A literal pattern succeeds if the subject value compares equal to the
value expressed by the literal, using the following comparisons rules:
- Numbers and strings are compared using the ``==`` operator.
- The singleton literals ``None``, ``True`` and ``False`` are compared
using the ``is`` operator.
.. _capture_pattern:
Capture Patterns
^^^^^^^^^^^^^^^^
Syntax::
capture_pattern: !"_" NAME
The single underscore (``_``) is not a capture pattern (this is what
``!"_"`` expresses). It is treated as a `wildcard pattern`_.

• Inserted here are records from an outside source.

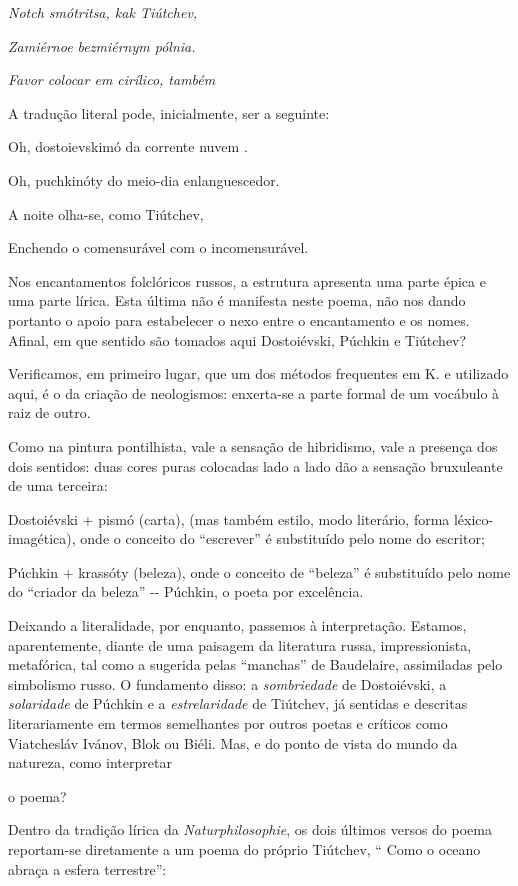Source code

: \emph{Notch smótritsa, kak Tiútchev,}

\emph{Zamiérnoe bezmiérnym pólnia.}

\emph{Favor colocar em cirílico, também}

A tradução literal pode, inicialmente, ser a seguinte:

Oh, dostoievskimó da corrente nuvem .

Oh, puchkinóty do meio-dia enlanguescedor.

A noite olha-se, como Tiútchev,

Enchendo o comensurável com o incomensurável.

Nos encantamentos folclóricos russos, a estrutura apresenta uma parte
épica e uma parte lírica. Esta última não é manifesta neste poema, não
nos dando portanto o apoio para estabelecer o nexo entre o encantamento
e os nomes. Afinal, em que sentido são tomados aqui Dostoiévski, Púchkin
e Tiútchev?

Verificamos, em primeiro lugar, que um dos métodos frequentes em K. e
utilizado aqui, é o da criação de neologismos: enxerta-se a parte formal
de um vocábulo à raiz de outro.

Como na pintura pontilhista, vale a sensação de hibridismo, vale a
presença dos dois sentidos: duas cores puras colocadas lado a lado dão a
sensação bruxuleante de uma terceira:

Dostoiévski + pismó (carta), (mas também estilo, modo literário, forma
léxico-imagética), onde o conceito do ``escrever'' é substituído pelo
nome do escritor;

Púchkin + krassóty (beleza), onde o conceito de ``beleza'' é substituído
pelo nome do ``criador da beleza'' -\/- Púchkin, o poeta por excelência.

Deixando a literalidade, por enquanto, passemos à interpretação.
Estamos, aparentemente, diante de uma paisagem da literatura russa,
impressionista, metafórica, tal como a sugerida pelas ``manchas'' de
Baudelaire, assimiladas pelo simbolismo russo. O fundamento disso: a
\emph{sombriedade} de Dostoiévski, a \emph{solaridade} de Púchkin e a
\emph{estrelaridade} de Tiútchev, já sentidas e descritas literariamente
em termos semelhantes por outros poetas e críticos como Viatchesláv
Ivánov, Blok ou Biéli. Mas, e do ponto de vista do mundo da natureza,
como interpretar

o poema?

Dentro da tradição lírica da \emph{Naturphilosophie}, os dois últimos
versos do poema reportam-se diretamente a um poema do próprio Tiútchev,
`` Como o oceano abraça a esfera terrestre'':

A capture pattern always succeeds. It binds the subject value to the
name using the scoping rules for name binding established for the
walrus operator in PEP 572. (Summary: the name becomes a local
variable in the closest containing function scope unless there's an
applicable ``nonlocal`` or ``global`` statement.)
In a given pattern, a given name may be bound only once. This
disallows for example ``case x, x: ...`` but allows ``case [x] | x:
...``.
.. _wildcard_pattern:
Wildcard Pattern
^^^^^^^^^^^^^^^^
Syntax::
wildcard_pattern: "_"
A wildcard pattern always succeeds. It binds no name.

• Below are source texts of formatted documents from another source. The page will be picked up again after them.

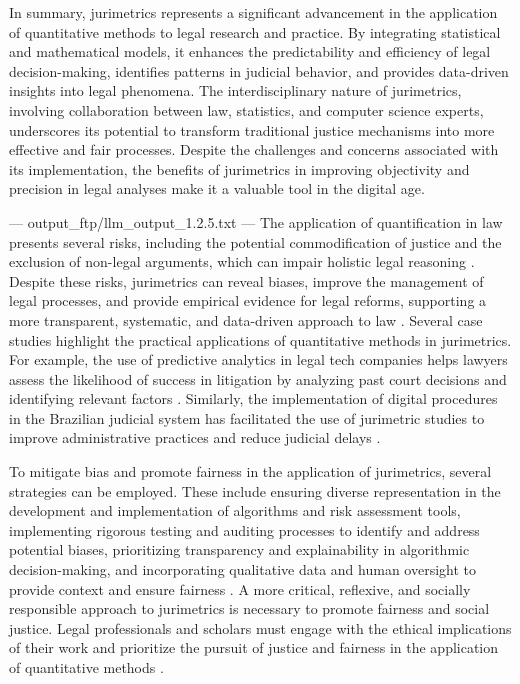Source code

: In summary, jurimetrics represents a significant advancement in the application of quantitative methods to legal research and practice. By integrating statistical and mathematical models, it enhances the predictability and efficiency of legal decision-making, identifies patterns in judicial behavior, and provides data-driven insights into legal phenomena. The interdisciplinary nature of jurimetrics, involving collaboration between law, statistics, and computer science experts, underscores its potential to transform traditional justice mechanisms into more effective and fair processes. Despite the challenges and concerns associated with its implementation, the benefits of jurimetrics in improving objectivity and precision in legal analyses make it a valuable tool in the digital age.


---
output_ftp/llm_output_1.2.5.txt
---
The application of quantification in law presents several risks, including the potential commodification of justice and the exclusion of non-legal arguments, which can impair holistic legal reasoning \cite{nunes2018, ribeiro1998}. Despite these risks, jurimetrics can reveal biases, improve the management of legal processes, and provide empirical evidence for legal reforms, supporting a more transparent, systematic, and data-driven approach to law \cite{ribeiro2021, nunes2018, silva2023}. Several case studies highlight the practical applications of quantitative methods in jurimetrics. For example, the use of predictive analytics in legal tech companies helps lawyers assess the likelihood of success in litigation by analyzing past court decisions and identifying relevant factors \cite{ribeiro2021quantification}. Similarly, the implementation of digital procedures in the Brazilian judicial system has facilitated the use of jurimetric studies to improve administrative practices and reduce judicial delays \cite{103390fi9040068}.

To mitigate bias and promote fairness in the application of jurimetrics, several strategies can be employed. These include ensuring diverse representation in the development and implementation of algorithms and risk assessment tools, implementing rigorous testing and auditing processes to identify and address potential biases, prioritizing transparency and explainability in algorithmic decision-making, and incorporating qualitative data and human oversight to provide context and ensure fairness \cite{10.1590/data.2022.65.3.267,10.1057/s41599-020-0396-5}. A more critical, reflexive, and socially responsible approach to jurimetrics is necessary to promote fairness and social justice. Legal professionals and scholars must engage with the ethical implications of their work and prioritize the pursuit of justice and fairness in the application of quantitative methods \cite{10.1590/data.2022.65.3.267,10.1057/s41599-020-0396-5}.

.. _constant_value_pattern:
Constant Value Patterns
^^^^^^^^^^^^^^^^^^^^^^^
TODO: Rename to Value Patterns? (But ``value[s]_pattern`` is already
a grammatical rule.)
Syntax::
constant_pattern: attr
attr: name_or_attr '.' NAME
name_or_attr: attr | NAME
The dotted name in the pattern is looked up using the standard Python
name resolution rules. However, when the same constant pattern occurs
multiple times in the same ``match`` statement, the interpreter may cache
the first value found and reuse it, rather than repeat the same
lookup. (To clarify, this cache is strictly tied to a given execution
of a given ``match`` statement.)
The pattern succeeds if the value found thus compares equal to the
subject value (using the ``==`` operator).
Group Patterns
^^^^^^^^^^^^^^
Syntax:
group_pattern: '(' pattern ')'
(For the syntax of ``pattern``, see Patterns above. Note that it
contains no comma -- a parenthesized series of items with at least one
comma is a sequence pattern, as is ``()``.)
A parenthesized pattern has no additional syntax. It allows users to
add parentheses around patterns to emphasize the intended grouping.
.. _sequence_pattern:
Sequence Patterns
^^^^^^^^^^^^^^^^^
Syntax::
sequence_pattern:
| '[' [values_pattern] ']'
| '(' [open_sequence_pattern] ')'
open_sequence_pattern: value_pattern ',' [values_pattern]
values_pattern: ','.value_pattern+ ','?
value_pattern: star_pattern | pattern
star_pattern: '*' (capture_pattern | wildcard_pattern)
(Note that a single parenthesized pattern without a trailing comma is
a group pattern, not a sequence pattern. However a single pattern
enclosed in ``[...]`` is still a sequence pattern.)
There is no semantic difference between a sequence pattern using
``[...]``, a sequence pattern using ``(...)``, and an open sequence
pattern.
A sequence pattern may contain at most one star subpattern. The star
subpattern may occur in any position. If no star subpattern is
present, the sequence pattern is a fixed-length sequence pattern;
otherwise it is a variable-length sequence pattern.
A sequence pattern fails if the subject value is not an instance of
``collections.abc.Sequence``. It also fails if the subject value is
an instance of ``str``, ``bytes`` or ``bytearray``.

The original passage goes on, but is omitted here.